"""

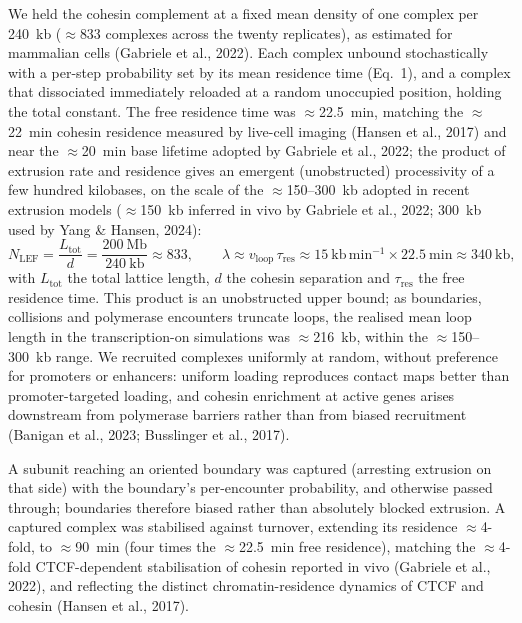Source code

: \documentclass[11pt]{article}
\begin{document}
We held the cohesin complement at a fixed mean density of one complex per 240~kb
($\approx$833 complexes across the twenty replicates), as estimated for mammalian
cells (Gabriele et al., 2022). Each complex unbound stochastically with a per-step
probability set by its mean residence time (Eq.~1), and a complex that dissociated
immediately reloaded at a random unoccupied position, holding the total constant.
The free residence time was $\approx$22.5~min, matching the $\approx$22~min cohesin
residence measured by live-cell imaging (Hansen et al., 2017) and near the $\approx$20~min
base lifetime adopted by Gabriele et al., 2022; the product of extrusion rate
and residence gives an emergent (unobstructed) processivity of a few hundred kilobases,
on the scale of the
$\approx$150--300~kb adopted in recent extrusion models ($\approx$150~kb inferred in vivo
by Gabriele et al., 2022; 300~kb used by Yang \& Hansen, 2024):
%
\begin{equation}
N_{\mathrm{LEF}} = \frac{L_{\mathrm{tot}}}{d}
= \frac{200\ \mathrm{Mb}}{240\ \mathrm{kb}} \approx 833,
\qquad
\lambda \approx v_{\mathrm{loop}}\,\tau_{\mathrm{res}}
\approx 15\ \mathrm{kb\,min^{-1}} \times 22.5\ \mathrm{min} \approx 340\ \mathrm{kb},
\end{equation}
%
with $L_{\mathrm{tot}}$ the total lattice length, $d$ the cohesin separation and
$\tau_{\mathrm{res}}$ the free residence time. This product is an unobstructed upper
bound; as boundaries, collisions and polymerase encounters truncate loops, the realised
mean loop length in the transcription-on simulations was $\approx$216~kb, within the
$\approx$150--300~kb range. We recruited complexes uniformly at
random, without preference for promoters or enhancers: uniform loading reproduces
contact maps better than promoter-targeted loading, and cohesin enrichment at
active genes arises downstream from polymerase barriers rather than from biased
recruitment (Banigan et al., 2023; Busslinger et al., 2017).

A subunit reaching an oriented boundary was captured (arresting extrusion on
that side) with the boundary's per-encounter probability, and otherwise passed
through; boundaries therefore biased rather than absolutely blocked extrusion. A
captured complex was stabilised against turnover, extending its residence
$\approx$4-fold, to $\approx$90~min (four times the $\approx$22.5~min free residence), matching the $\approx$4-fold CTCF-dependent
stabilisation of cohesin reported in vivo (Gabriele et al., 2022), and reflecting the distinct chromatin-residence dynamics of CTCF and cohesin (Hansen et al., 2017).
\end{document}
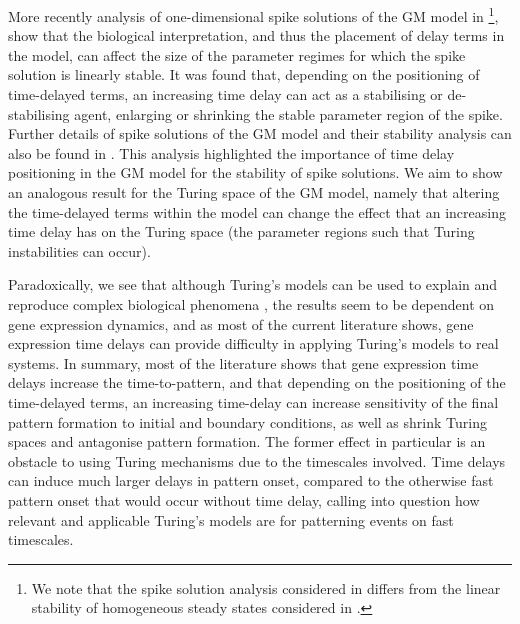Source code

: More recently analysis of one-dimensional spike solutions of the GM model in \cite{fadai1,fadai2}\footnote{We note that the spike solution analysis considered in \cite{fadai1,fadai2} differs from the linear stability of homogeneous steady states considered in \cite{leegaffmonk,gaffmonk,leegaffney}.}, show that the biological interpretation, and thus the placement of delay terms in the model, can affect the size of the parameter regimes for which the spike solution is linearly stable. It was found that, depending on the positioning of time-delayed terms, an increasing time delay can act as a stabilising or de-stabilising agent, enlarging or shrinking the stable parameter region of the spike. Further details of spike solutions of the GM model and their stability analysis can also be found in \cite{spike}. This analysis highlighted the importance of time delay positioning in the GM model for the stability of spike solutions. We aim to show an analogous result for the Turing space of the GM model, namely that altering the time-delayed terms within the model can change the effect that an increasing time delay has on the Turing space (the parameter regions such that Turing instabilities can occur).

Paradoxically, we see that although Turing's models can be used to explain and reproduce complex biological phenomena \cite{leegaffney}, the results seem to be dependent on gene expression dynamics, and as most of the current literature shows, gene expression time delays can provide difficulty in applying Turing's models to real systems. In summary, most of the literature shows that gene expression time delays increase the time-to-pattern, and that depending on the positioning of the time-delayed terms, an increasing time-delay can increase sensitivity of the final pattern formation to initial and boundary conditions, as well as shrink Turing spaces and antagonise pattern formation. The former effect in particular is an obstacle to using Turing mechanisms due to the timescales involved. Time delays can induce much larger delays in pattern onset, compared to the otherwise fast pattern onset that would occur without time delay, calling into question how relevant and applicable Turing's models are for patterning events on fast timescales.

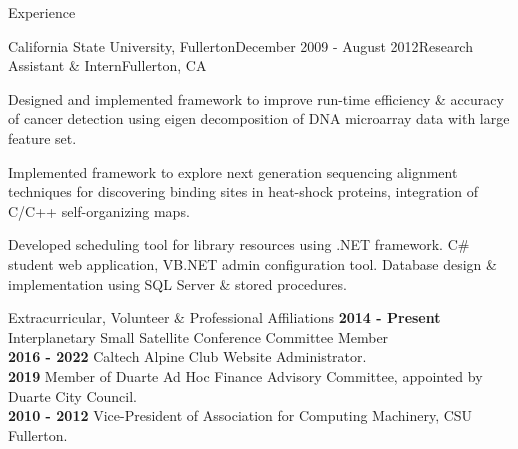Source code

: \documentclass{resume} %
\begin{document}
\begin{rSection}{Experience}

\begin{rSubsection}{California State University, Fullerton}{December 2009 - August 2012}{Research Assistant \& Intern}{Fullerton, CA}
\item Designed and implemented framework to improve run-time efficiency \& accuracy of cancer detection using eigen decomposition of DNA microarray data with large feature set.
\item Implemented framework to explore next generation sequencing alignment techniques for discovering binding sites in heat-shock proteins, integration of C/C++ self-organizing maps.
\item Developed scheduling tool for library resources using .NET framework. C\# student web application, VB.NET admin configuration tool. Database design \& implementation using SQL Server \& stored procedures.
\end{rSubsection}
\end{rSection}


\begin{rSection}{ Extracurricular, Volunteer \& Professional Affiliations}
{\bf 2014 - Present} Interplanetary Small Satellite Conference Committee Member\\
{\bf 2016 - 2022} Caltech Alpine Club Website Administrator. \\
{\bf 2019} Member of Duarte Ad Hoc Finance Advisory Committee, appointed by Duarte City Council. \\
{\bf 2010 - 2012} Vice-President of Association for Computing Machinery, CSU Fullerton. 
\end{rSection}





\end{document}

"""
"""

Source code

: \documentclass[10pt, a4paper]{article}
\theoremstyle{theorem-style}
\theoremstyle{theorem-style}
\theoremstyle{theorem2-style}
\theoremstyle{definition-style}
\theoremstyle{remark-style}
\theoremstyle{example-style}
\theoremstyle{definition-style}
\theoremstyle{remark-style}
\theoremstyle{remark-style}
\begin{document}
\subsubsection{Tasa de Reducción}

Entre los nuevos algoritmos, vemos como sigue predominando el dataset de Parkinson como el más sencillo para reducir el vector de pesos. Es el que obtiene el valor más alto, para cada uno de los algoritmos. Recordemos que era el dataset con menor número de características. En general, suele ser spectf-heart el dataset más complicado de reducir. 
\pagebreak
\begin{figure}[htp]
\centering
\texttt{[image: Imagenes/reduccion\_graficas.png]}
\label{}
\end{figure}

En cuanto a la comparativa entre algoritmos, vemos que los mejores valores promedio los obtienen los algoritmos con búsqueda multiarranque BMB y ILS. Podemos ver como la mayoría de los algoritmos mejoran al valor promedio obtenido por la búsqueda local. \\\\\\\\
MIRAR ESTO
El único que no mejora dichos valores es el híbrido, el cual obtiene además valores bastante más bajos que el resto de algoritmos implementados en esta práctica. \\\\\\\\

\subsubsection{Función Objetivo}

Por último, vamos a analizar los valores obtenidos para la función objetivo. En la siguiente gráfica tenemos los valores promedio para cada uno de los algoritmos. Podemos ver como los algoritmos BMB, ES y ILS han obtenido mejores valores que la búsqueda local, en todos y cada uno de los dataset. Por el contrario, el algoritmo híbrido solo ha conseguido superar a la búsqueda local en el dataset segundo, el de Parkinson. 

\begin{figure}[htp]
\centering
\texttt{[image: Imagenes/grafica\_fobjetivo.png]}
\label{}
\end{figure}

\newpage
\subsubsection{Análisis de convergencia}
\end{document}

"""

(Work request)
Copy whichever lines of the records above contain the word "mathrm".

(Answer box)
N_{\mathrm{LEF}} = \frac{L_{\mathrm{tot}}}{d}
= \frac{200\ \mathrm{Mb}}{240\ \mathrm{kb}} \approx 833,
\lambda \approx v_{\mathrm{loop}}\,\tau_{\mathrm{res}}
\approx 15\ \mathrm{kb\,min^{-1}} \times 22.5\ \mathrm{min} \approx 340\ \mathrm{kb},
with $L_{\mathrm{tot}}$ the total lattice length, $d$ the cohesin separation and
$\tau_{\mathrm{res}}$ the free residence time. This product is an unobstructed upper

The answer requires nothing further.